The Vatican has no prison of its own but under accords signed with Italy it is entitled to request that convicted criminals should serve their time in an Italian jail.

That would raise the prospect of Italian citizens, convicted by the Vatican of an offense not recognized by Italy, being incarcerated on Italian soil.

Legal experts think it unlikely that Rome would accede to an extradition request from the Vatican.

That would herald an embarrassing diplomatic standoff between Italy and the Holy See.

“It is not acceptable that two Italian citizens, whose books were based on information that has never been denied by the Vatican and which were published in Italy, risk being jailed for up to eight years by a foreign power,” said an editorial in La Stampa, a respected Italian daily.

“If the trial results in convictions for the defendants, there will be truly farcical and absurd consequences.”

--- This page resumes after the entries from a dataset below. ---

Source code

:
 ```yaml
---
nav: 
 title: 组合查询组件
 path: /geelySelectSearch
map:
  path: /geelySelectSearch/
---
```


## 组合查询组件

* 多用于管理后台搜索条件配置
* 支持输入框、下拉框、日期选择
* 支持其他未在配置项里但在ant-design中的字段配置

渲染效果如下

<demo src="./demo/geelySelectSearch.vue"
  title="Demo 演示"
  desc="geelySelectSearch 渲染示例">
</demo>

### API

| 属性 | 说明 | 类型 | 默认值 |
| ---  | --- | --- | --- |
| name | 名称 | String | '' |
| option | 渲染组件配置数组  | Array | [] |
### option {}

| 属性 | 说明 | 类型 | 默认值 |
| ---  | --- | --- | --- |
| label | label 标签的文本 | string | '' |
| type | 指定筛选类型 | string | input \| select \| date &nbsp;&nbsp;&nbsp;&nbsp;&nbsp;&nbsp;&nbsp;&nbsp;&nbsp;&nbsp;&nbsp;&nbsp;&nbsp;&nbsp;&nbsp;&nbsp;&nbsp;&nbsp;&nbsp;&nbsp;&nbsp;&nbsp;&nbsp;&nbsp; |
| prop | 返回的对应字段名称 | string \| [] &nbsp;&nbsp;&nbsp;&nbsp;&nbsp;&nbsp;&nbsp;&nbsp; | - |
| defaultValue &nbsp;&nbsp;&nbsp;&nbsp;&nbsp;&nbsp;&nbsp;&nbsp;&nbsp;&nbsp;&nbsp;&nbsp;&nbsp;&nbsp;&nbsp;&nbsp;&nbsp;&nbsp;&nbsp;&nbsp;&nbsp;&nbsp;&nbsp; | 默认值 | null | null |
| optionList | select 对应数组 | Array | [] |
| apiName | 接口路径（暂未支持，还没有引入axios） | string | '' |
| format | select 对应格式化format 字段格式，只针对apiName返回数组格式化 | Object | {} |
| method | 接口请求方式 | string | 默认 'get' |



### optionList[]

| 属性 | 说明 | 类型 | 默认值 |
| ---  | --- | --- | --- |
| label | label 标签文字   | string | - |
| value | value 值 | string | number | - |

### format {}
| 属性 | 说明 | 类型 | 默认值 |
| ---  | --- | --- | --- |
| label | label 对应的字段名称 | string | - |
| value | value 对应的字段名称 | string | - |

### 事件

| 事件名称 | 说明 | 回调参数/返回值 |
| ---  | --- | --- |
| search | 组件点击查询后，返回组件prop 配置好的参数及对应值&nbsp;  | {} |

More leaks apparently feared

Pope Francis has consistently called for more openness and transparency within the Catholic hierarchy but has taken a hard line on this latest scandal.

He condemned the leaks as a “crime” and a “deplorable act” and it later emerged that he had personally authorized the arrests of the Spanish monsignor, his secretary, and the public relations manager.

The Vatican apparently felt compelled to act in order to frighten off other journalists looking for more leaks, analysts say.

But placing the journalists under investigation makes the Vatican look “medieval” and is likely to backfire, says Iacopo Scaramuzzi, an expert on the Vatican and the author of “Vatican Tango – the Church in the Age of Francis.”

“This will just give more publicity to the books and boost sales. It will have a boomerang effect,” he said.